Jackie: Well that’s certainly one of them and I’m really going to be doing a lot more work on the site in the next few months. I’m hoping have a section on there on family education, I’ll be blogging a lot more, so I’ll be out there much more frequently than I am right now. Certainly Atkins Diabetes Revolution is I think a very important book for anyone who has a family history of diabetes and you’re struggling to try to maintain your weight because it really does explain how diabetes happens over, it’s a nutritional wear and tear disease and how it doesn’t have to happen.
Or if you’ve just been diagnosed why it’s important to control carbs and how that will be the one thing that you should try first because diabetes is a disease of carbohydrate metabolism and you need to control your carbs. That’s certainly one of my other favorite places to recommend people because Dr. Atkins really wanted to write that book on diabetes but he passed away before he could. Dr. Mary Vernon and I did our best to try to get his message out there about prevention but also about treatment.
Jonathan: Jackie, wonderful. I so appreciate you getting that message out there and carrying on the great work that Dr. Atkins started. Folks again, please do check out Jackie’s work. If you know of anyone who’s suffering or on the road to the potentially fatal illness that is diabetes please have them check out Atkins Diabetes Revolution, and please also send them over to controlcarb.com.
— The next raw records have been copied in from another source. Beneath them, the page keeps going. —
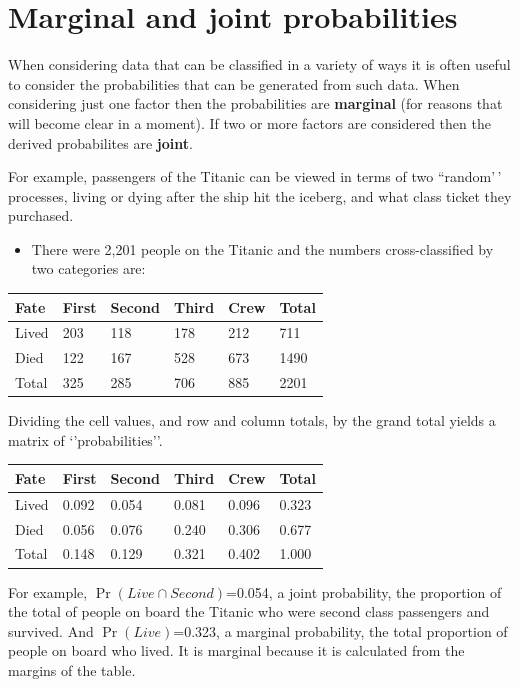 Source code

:\documentclass[
  oneside]{krantz}
\providecommand{\tightlist}{%
  \setlength{\itemsep}{0pt}\setlength{\parskip}{0pt}}
\begin{document}
\hypertarget{marginal-and-joint-probabilities}{%
\section{Marginal and joint probabilities}\label{marginal-and-joint-probabilities}}

When considering data that can be classified in a variety of ways it is often useful to consider the probabilities that can be generated from such data. When considering just one factor then the probabilities are \textbf{marginal} (for reasons that will become clear in a moment). If two or more factors are considered then the derived probabilites are \textbf{joint}.

For example, passengers of the Titanic can be viewed in terms of two ``random'\,' processes, living or dying after the ship hit the iceberg, and what class ticket they purchased.

\begin{itemize}
\tightlist
\item
  There were 2,201 people on the Titanic and the numbers cross-classified by two categories are:
\end{itemize}

\begin{longtable}[]{@{}llllll@{}}
\toprule
Fate & First & Second & Third & Crew & Total\tabularnewline
\midrule
\endhead
Lived & 203 & 118 & 178 & 212 & 711\tabularnewline
Died & 122 & 167 & 528 & 673 & 1490\tabularnewline
Total & 325 & 285 & 706 & 885 & 2201\tabularnewline
\bottomrule
\end{longtable}

Dividing the cell values, and row and column totals, by the grand total
yields a matrix of `'probabilities''.

\begin{longtable}[]{@{}llllll@{}}
\toprule
Fate & First & Second & Third & Crew & Total\tabularnewline
\midrule
\endhead
Lived & 0.092 & 0.054 & 0.081 & 0.096 & 0.323\tabularnewline
Died & 0.056 & 0.076 & 0.240 & 0.306 & 0.677\tabularnewline
Total & 0.148 & 0.129 & 0.321 & 0.402 & 1.000\tabularnewline
\bottomrule
\end{longtable}

For example, \(\Pr(Live \cap Second)\)=0.054, a joint probability, the proportion of the total of people on board the Titanic who were second class passengers and survived.
And \(\Pr(Live)\)=0.323, a marginal probability, the total proportion of people on board who lived. It is marginal because it is calculated from the margins of the table.
\end{document}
There’s a lot of people out there talking about what to eat, what not to eat, and Jackie is one of the few individuals who has lived an entire life dedicated to this effort with one of the most central figures of all time in this effort. Certainly the internet is full of resources but this is one that is quite the standout. Jackie, thank you so much for all you’ve done and thank you so much for joining us today.
Jackie: Well thank you very much, it was great fun. Thanks Jonathon.
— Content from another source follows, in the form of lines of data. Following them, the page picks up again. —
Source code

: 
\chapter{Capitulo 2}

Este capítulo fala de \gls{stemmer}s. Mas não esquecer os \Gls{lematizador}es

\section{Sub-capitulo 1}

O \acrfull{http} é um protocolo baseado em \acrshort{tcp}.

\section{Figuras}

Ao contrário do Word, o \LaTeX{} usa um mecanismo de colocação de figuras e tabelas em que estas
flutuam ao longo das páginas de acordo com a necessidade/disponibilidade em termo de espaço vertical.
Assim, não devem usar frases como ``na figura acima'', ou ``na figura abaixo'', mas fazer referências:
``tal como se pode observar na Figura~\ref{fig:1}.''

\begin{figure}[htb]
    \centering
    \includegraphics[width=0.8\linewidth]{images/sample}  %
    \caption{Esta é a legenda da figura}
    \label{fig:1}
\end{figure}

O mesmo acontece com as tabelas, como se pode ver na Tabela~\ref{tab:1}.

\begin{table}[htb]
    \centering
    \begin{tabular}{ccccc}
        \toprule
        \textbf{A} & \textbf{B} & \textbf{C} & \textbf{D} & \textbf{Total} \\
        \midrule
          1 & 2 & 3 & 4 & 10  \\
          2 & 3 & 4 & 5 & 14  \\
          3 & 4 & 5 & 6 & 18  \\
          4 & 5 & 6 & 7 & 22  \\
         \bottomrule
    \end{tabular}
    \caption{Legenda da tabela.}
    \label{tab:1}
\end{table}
Jonathan: Thanks Jackie and thank you so much listeners for joining us. I hope you enjoyed today’s show as much as I did and remember, this week and every week after, eat smart, exercise smarter, and live better. Talk with you soon.
Jonathan: Wait, wait don’t stop listening yet.
Carrie: You can get fabulous free SANE recipes over at carriebrown.com.
Jonathan: Don’t forget your 100 percent free eating and exercise quick start program as well as free fun daily tips delivered right into your inbox at bailorgroup.com.
This week we have the pleasure of hearing from Jackie Eberstein. In her own words:
“Jacqueline Eberstein, R.N. began working with Dr. Robert Atkins in 1974. Her previous experience included stints in intensive care and recovery room nursing.
As Director of Medical Education at The Atkins Center for Complementary Medicine in New York City, she was responsible for the education of medical staff on the principles and protocols of the Atkins Lifestyle. Additionally, she spent many years as a full time practitioner utilizing complementary medicine approaches as practiced by Dr. Robert Atkins. She designed and ran The Atkins Center’s Modified Diet Program and Atkins Low Carb cruises
She contributed to a number of Dr. Atkins’ books, newsletters, Atkins: A Passion for Healthy Living magazine and appeared regularly as a guest and host on “Your Health Choices”, Dr. Atkins syndicated radio program.
After closing The Atkins Center in October 2003, she became Director of Nutrition Information at Atkins Health and Medical Information Services for Atkins Nutritionals, Inc. In that capacity she co-authored Atkins Diabetes Revolution published in 2004 by Harper Collins (for review click here).
She is presently a consultant working with Veronica Atkins’ personal foundation furthering education in the Atkins Lifestyle and the legacy of Dr.Atkins.
She is a regular contributor to Diabetes Health magazine.
Because of her extensive experience using the Atkins Lifestyle she is one of the foremost authorities on the subject.”